We have to recognize that, yeah, there are villains when it comes to the fossil fuel industry and the front groups that they fund. But they’re also state actors who have been playing a malevolent role. Saudi Arabia, Russia, even Australia in recent years under Scott Morrison. That’s the challenge, right? Going into this next climate conferences, next global agreement to get some of these intransigent actors on board. What I’ll tell you is it sure helps to have leadership once again, in the United States. To have a president who’s leading on this issue, it puts a lot more pressure on other intransigent doctors like Scott Morrison in Australia, who’s feeling the pressure of an American president now who’s leading on climate.
Rob Johnson:
Yeah. I know a number of people that were in the running for being the next head of the OACD. When the Australian gentleman was named, they were very upset on the grounds that that resource-based country would be resistant [crosstalk 00:19:17].
Michael Mann:
Yeah. Mathias Cormann, I spoke out quite vehemently about what an adverse impact that would have on the global politics of climate action. It’s something now we’re going to have to contend with.
Rob Johnson:
There’s a famous book. It’s called “The Life of Poetry” by a woman named Muriel Rukeyser. The first third of the book is called “The Resistances.” The first chapter is called “The Fear of Poetry.” In it, she describes how when things are unfamiliar and she was on a ship that evacuated Europe during Nazi attacks to come to the United States. She tried to cheer people up by reading her poetry. She said, they couldn’t let it in. She was talking about the resistances and poetry being a way to open your mind, your imagination are formidable at times of fear and change. The philosopher, Stephen Toulmin wrote a book called “Cosmopilis” it was really a study from the Protestant reformation, 30 years war to the Cartesian enlightenment, it’s Fault lines and as Ronald Reagan took power. He was talking about how the 1960s were a new vision than a push forward, but there was a reaction.
Rob Johnson:
A counterrevolution of resistance and his theme of the book in many ways was right when you can see that your system’s not working, that your ideology is not working, that your habits are not working. It’s exactly when you become afraid of the familiar, and these merchants have doubts, the kind of people you’re talking about, your book, you have many illustrations of how they reach to those places. I’m reminded, that I was talking about abstract philosophical work, but I’ve read a number of things. He had a book out last year about making a better world, very short little pamphlet.

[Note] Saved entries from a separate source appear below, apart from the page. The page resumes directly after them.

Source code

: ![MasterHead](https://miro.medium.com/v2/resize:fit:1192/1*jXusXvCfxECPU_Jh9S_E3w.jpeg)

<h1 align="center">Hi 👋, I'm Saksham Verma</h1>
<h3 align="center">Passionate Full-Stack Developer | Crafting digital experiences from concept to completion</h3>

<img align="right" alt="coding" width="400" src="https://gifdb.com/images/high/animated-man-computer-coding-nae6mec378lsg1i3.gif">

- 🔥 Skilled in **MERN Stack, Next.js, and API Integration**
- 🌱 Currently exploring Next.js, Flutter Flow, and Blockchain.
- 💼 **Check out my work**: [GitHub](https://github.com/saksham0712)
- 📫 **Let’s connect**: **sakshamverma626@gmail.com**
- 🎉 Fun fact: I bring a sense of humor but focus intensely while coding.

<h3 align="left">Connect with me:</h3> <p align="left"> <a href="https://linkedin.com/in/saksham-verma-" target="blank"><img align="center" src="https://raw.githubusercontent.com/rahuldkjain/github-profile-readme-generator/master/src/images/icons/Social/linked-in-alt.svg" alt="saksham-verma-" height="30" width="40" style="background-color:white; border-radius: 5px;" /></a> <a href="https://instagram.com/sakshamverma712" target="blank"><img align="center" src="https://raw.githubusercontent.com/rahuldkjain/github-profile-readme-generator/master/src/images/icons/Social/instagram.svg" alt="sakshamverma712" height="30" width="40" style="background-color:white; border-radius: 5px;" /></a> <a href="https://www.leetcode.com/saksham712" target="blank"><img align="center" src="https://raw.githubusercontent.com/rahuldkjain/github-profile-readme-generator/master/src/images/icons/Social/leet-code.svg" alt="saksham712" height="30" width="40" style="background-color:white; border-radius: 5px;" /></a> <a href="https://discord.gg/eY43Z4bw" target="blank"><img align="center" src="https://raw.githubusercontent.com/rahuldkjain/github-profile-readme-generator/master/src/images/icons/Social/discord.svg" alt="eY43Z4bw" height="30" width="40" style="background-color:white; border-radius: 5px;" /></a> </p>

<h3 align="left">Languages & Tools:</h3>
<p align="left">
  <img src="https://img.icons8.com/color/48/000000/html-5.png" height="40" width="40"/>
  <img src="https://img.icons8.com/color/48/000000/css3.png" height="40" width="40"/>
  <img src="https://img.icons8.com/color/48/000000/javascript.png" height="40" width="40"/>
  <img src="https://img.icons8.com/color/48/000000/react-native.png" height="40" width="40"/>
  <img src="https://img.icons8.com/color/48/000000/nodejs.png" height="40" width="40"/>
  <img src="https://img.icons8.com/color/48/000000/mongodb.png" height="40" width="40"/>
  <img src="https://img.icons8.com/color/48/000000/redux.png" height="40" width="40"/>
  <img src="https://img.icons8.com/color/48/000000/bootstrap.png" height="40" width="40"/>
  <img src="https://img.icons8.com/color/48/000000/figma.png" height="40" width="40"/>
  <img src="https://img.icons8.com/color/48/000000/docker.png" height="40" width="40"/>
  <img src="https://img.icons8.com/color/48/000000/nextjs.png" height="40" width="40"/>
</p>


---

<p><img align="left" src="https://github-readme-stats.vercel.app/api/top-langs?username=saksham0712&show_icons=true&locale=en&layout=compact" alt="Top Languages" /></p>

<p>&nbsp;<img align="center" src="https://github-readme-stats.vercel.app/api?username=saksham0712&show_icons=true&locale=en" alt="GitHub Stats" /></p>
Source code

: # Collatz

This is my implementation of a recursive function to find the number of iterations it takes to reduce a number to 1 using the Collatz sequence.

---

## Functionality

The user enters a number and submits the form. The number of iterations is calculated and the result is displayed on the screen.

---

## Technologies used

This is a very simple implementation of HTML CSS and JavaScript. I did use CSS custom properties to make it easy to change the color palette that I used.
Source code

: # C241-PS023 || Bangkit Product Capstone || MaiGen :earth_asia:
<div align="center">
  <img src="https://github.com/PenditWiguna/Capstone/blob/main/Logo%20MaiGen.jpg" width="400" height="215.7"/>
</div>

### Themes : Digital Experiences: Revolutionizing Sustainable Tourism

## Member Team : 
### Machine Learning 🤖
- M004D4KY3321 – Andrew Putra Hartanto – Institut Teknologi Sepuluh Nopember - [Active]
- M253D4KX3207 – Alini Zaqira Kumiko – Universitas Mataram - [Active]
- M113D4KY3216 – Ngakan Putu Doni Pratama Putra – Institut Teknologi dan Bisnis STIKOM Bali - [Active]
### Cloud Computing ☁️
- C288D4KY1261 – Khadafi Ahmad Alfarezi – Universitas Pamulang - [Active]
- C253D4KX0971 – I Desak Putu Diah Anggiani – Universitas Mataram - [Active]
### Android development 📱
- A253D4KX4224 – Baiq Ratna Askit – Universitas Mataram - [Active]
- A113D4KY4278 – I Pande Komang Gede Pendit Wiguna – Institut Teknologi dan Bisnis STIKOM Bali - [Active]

I think he’s written three books this year, but he’s a systems complex guy, but he makes a little statement that I wanted to quote to you. “Today’s crisis has not been faded. Its outcome is not predetermined. It is sensitive to our perceptions, values, and aspirations, and the behaviors inspired by that.” What I’m getting at is the psychological terrain, which you keep excavating. It’s not about a mystery that the science is go into the laboratory and have to figure out how to do this. It’s about changing our ideas, our habits, our modes of collective organization and the resistance are formidable just like Muriel Rukeyser experienced on that ocean liner.
Michael Mann:
Well, sure. We saw that in the reaction to the Obama presidency. That’s what the Trumpism essentially was. It came to a full boil with the insurrection in January, which was really about the grievance of those who feel left behind as our society becomes more diverse, as we become hopefully more enlightened about issues of justice and racial equality. This is a threat to a certain segment of the population. They’ve been weaponized, what’s so pernicious, to use that word again, is how they have been weaponized by the forces of inaction. They are basically the ground troops that have been used to advocate an agenda of deregulation, of environmental deregulation of inaction on climate, an agenda from which these individuals don’t actually benefit, but they’ve been fooled into thinking that they do. That’s part of the tragedy of what we’ve seen unfold over the last decade in this country.
Rob Johnson:
Then on the other side of the ledger, are people who are trying to reach to what you might call philosophical precedence. Black help speaks, maybe a lot of native American lore some Eastern philosophy to try to see things from a different vantage point. Are there particular landmark works that have inspired you over time?
Michael Mann:
Certainly there are the writings of Carl Sagan have been very influential for me. He was a scientist, but he was a science communicator and really a philosopher by some measure and wrote profoundly about environmental issues, but also just about sort of the struggles that we face when it comes to the role of rationality and science and fact-based discourse. Some of his most feared prophecies have come to fruition in a sense over the last decade. He sort of pre-saved with foreboding back in the demon haunted world back in the mid 1990s, I think it was published in 1995. He foreboded a future where people would become disconnected from the tools of a rational discourse and unable to litigate for themselves what’s wrong and what’s right and how dangerous that would be at a time when we have great technology that can be leveraged for good or for bad.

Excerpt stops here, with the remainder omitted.